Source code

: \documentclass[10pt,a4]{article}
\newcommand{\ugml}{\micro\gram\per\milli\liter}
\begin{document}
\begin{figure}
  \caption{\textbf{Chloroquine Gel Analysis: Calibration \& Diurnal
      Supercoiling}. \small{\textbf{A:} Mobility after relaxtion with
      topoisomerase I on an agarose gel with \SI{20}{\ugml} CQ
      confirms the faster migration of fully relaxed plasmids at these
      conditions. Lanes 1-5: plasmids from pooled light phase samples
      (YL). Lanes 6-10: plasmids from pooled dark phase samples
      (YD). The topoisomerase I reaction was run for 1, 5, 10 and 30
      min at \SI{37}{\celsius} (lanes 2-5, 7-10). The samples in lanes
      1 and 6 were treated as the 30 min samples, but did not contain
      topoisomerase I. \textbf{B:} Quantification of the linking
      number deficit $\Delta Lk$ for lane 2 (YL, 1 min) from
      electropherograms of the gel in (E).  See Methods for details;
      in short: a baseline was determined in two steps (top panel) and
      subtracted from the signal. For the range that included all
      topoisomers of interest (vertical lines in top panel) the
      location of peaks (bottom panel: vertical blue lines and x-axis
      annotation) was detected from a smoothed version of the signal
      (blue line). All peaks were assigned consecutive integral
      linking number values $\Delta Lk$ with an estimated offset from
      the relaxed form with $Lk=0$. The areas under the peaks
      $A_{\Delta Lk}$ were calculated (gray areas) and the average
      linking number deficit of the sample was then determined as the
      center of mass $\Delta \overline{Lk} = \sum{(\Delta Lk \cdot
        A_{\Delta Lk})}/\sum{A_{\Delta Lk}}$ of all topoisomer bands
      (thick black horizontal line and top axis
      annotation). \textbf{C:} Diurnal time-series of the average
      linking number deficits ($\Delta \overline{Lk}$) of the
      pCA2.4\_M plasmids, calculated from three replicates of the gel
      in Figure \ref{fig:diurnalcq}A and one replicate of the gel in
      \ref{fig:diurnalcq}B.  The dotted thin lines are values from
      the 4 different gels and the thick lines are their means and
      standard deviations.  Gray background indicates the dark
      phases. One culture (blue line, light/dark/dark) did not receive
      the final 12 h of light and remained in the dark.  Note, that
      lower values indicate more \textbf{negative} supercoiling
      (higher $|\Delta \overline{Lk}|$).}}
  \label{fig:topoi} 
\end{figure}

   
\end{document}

=======

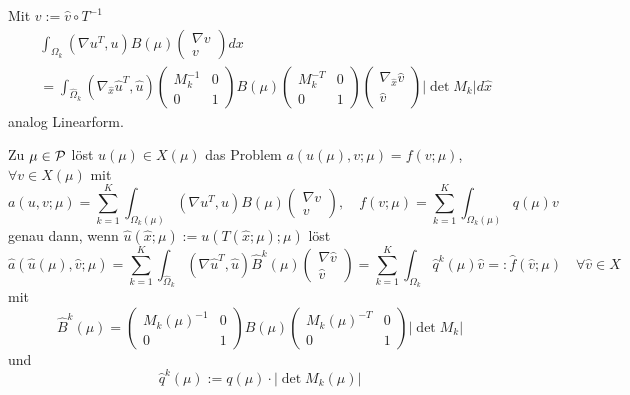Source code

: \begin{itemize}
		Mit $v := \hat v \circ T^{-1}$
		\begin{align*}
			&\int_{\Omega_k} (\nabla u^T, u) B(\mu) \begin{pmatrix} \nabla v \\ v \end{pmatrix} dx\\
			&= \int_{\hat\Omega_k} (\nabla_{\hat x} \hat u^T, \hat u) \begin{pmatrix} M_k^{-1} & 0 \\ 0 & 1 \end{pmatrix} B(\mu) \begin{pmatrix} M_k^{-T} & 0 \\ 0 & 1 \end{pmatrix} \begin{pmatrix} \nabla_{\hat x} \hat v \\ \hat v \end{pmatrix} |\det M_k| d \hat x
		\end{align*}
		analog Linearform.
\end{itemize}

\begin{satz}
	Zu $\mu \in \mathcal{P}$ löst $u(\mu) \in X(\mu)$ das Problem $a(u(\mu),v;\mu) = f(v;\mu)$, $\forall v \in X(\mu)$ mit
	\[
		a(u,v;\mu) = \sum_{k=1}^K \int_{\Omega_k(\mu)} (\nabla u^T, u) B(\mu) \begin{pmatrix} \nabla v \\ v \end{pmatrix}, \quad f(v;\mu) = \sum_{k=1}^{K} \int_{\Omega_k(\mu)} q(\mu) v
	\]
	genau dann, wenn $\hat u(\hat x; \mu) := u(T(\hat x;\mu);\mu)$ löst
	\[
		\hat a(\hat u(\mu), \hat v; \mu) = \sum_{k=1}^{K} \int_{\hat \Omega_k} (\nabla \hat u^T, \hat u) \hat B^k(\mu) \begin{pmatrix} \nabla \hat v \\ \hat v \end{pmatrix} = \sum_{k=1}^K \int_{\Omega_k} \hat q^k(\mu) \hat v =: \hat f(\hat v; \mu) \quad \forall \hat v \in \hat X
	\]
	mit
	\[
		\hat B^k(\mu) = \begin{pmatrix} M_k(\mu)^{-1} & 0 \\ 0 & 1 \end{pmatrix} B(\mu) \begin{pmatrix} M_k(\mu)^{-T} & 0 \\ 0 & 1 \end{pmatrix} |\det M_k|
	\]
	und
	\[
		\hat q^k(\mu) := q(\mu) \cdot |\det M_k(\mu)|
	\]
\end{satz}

=======

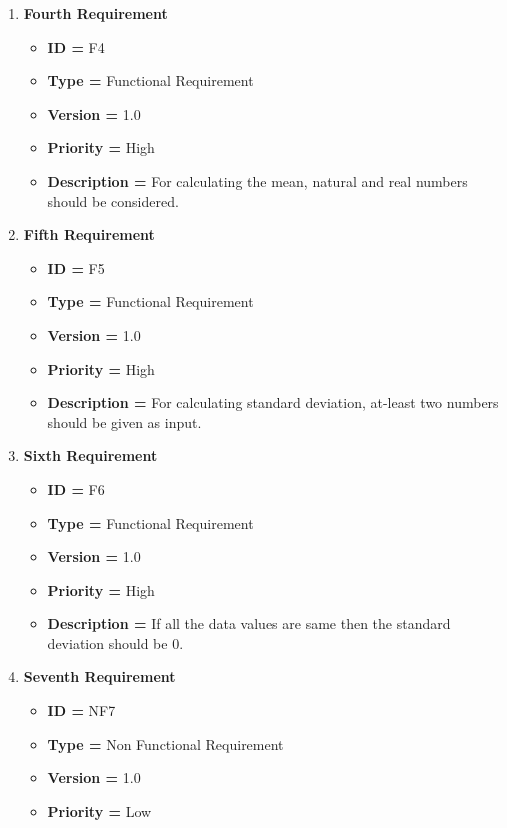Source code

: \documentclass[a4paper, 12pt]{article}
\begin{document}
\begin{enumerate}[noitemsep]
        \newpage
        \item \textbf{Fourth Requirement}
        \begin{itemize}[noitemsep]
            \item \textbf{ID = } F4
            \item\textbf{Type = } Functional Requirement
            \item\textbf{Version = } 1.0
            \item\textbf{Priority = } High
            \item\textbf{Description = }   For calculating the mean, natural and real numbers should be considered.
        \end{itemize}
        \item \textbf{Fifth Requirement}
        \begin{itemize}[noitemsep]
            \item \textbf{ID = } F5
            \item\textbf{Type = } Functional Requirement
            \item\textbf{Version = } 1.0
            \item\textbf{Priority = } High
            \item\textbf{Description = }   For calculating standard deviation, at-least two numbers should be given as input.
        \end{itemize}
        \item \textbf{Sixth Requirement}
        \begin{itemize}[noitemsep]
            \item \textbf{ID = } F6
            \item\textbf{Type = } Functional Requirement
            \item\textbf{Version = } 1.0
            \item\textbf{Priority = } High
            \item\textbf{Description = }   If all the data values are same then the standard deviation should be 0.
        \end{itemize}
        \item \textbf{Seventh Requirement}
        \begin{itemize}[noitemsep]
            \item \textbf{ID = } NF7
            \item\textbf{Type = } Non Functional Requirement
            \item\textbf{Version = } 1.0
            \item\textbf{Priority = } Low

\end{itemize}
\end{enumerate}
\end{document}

=======

Within the material above, copy exactly the lines from the line that holds "1 and 6 were" up to and including the line that holds "(thick black horizontal".

      1 and 6 were treated as the 30 min samples, but did not contain
      topoisomerase I. \textbf{B:} Quantification of the linking
      number deficit $\Delta Lk$ for lane 2 (YL, 1 min) from
      electropherograms of the gel in (E).  See Methods for details;
      in short: a baseline was determined in two steps (top panel) and
      subtracted from the signal. For the range that included all
      topoisomers of interest (vertical lines in top panel) the
      location of peaks (bottom panel: vertical blue lines and x-axis
      annotation) was detected from a smoothed version of the signal
      (blue line). All peaks were assigned consecutive integral
      linking number values $\Delta Lk$ with an estimated offset from
      the relaxed form with $Lk=0$. The areas under the peaks
      $A_{\Delta Lk}$ were calculated (gray areas) and the average
      linking number deficit of the sample was then determined as the
      center of mass $\Delta \overline{Lk} = \sum{(\Delta Lk \cdot
        A_{\Delta Lk})}/\sum{A_{\Delta Lk}}$ of all topoisomer bands
      (thick black horizontal line and top axis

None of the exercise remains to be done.